In a discussion at the UBS’s Global Consumer Conference in Boston today, McDonald’s executives said their focus is on “reigniting momentum.” The fast-food giant had a horrific 2014, posting some of its worst declines in more than a decade.
“As we look to the future, we recognize the urgent need for a reset in the business,” said chief administrative officer Pete Bensen. “These include fixing the fundamentals that are key to our business, while making bigger bolder moves in areas that have a meaningful impact with our customers.”
Making these changes takes cash. McDonald’s CFO Kevin Ozan said in the discussion that McDonald’s was still on track to return $18 to $20 billion to shareholders from 2014 to 2016, due in part to money saved and gained by cutting new openings in struggling markets and refranchising efforts. However, franchisees will find themselves shouldering some of the costs of McDonald’s image makeover.
Two of the most publicized strikes against McDonald’s reputation are the chain’s alleged food quality and labor practices. In 2015, McDonald’s is rethinking both.
McDonald’s “Create Your Taste” customizable burger platform has the potential to bring a fast-casual breath of fresh air to a company that has become the face of fast food. McDonald’s is rolling out the platform in Australia this year, as well as expanding the test in the U.S. from 15 restaurant to up to 2,000 locations.

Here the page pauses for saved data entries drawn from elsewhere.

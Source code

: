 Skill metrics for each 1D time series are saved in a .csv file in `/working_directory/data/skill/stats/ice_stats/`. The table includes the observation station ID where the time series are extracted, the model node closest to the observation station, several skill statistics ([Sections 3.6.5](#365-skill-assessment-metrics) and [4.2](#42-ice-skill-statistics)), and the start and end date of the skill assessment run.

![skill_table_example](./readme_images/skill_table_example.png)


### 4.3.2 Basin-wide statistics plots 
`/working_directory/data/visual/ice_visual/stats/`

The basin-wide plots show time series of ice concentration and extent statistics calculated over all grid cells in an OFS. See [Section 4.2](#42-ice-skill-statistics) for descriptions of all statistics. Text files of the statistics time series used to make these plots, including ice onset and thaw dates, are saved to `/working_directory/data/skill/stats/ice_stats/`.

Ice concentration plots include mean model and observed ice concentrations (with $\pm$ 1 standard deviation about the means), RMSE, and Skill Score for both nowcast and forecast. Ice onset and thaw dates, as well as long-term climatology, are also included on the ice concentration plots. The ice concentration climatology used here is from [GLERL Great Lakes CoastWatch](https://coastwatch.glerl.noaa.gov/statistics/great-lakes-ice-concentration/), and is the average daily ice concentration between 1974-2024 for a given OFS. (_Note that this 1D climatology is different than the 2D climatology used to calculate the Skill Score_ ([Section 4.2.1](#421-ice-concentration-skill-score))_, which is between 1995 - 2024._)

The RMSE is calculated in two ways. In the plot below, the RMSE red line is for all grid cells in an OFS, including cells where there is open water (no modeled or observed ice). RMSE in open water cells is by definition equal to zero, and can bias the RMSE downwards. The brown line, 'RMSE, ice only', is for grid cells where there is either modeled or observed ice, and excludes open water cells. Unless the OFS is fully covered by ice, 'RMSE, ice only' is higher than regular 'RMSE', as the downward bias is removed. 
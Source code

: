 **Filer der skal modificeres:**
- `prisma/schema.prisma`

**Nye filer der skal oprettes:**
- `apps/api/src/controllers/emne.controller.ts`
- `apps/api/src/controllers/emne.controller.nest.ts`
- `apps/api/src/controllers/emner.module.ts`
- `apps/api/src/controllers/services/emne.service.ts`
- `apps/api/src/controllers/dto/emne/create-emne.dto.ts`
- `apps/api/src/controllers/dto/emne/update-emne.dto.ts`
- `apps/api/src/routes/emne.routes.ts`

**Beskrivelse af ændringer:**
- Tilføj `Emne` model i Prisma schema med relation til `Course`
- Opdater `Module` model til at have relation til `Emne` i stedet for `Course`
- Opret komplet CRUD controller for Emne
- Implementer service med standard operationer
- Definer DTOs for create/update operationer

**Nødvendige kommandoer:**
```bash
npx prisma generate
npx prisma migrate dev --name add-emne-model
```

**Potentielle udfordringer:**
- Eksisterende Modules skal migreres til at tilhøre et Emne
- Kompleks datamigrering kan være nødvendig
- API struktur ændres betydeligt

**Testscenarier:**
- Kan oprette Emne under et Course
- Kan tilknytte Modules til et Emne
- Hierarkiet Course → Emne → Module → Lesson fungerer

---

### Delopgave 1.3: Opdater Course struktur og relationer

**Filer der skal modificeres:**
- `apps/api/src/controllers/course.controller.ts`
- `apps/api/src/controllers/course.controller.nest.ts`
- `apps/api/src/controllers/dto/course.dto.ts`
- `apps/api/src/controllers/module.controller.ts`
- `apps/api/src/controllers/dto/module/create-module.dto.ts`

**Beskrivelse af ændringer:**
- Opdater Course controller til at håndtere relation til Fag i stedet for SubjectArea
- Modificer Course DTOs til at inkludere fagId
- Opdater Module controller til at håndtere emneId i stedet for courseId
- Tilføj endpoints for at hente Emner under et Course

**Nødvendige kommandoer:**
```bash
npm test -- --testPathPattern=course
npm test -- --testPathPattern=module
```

However, bringing interactive kiosks and other equipment needed for Create Your Taste isn’t cheap. Installing the new platform costs a restaurant $100,000 to $150,000. Ozan said that McDonald’s may help contribute to the cost to speed up roll out, but did not go into details on how the company would assist franchisees.
McDonald’s executives also touched on the minimum wage question – another cost that will likely be shouldered by franchisees.
“A big part of Mike [Andres, McDonald’s U.S. president’s] turnaround agenda in the U.S. is, ‘What are we doing around the employment image and our employee-employer relationships?’” said Bensen. “In the U.S., 90 percent of our restaurants are franchised, so any minimum wage discussion or increase is really significantly impacting small business men and women around the U.S.”
Bensen said that while the issue was “top of mind,” any minimum wage changes would be staged, instead of all at once, to better prepare franchisees for increased costs.
For months, McDonald’s franchisees have been demanding that corporate make significant changes to help boost sales. The company is finally taking steps towards the franchisee-approved plan to simplify and streamline the menu. If franchisees will respond as positively to other, more costly changes remains to be seen – and will likely depend on if McDonald’s can prove the reputation makeover is worth the cash.